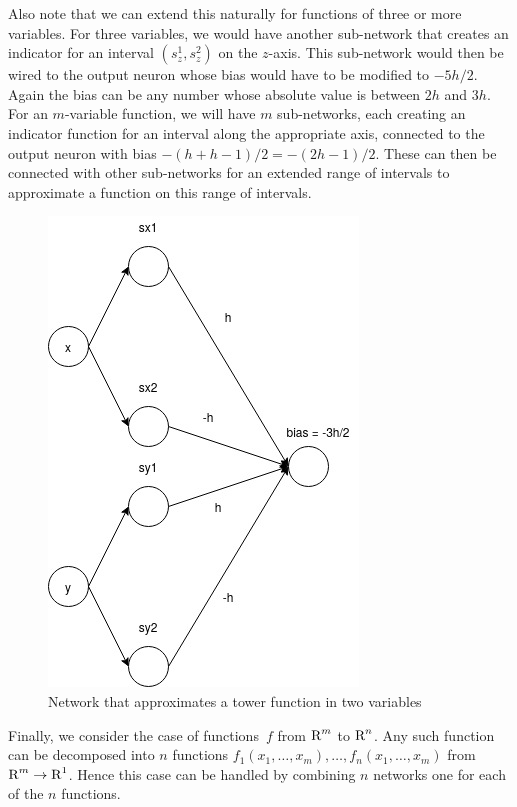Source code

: Also note that we can extend this naturally for functions of three or more variables. For three 
variables, we would have another sub-network that creates an indicator for an interval 
$(s_z^1, s_z^2)$ on the $z$-axis. This sub-network would then be wired to the output neuron whose
bias would have to be modified to $-5h/2$. Again the bias can be any number whose absolute value 
is between $2h$ and $3h$. For an $m$-variable function, we will have $m$ sub-networks, each 
creating an indicator function for an interval along the appropriate axis, connected 
to the output neuron with bias $- (h + h - 1)/2 = - (2h - 1) / 2$. These can then be connected 
with other sub-networks for an extended range of intervals to approximate a function on this
range of intervals.     
\begin{figure}[ht]
\begin{center}
\includegraphics[scale=0.5]{TowerFunction.jpg}
\end{center}
\caption{Network that approximates a tower function in two variables}
\label{fig:tower_function}
\end{figure}

Finally, we consider the case of functions~$f$ from $\text{R}^m$ to $\text{R}^n$. Any such function can be 
decomposed into $n$ functions $f_1(x_1, \ldots, x_m), \ldots, f_n(x_1, \ldots, x_m)$ 
from $\text{R}^m \to \text{R}^1$. Hence this case can be handled by combining 
$n$ networks one for each of the $n$ functions.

> **ASSIGNMENT**
The answer must consist solely of the lines from the first line of the data through the line containing "bias would have", inclusive, reproduced exactly and without pictures.

> **RESPONSE BOX**
Source code

: Also note that we can extend this naturally for functions of three or more variables. For three 
variables, we would have another sub-network that creates an indicator for an interval 
$(s_z^1, s_z^2)$ on the $z$-axis. This sub-network would then be wired to the output neuron whose
bias would have to be modified to $-5h/2$. Again the bias can be any number whose absolute value 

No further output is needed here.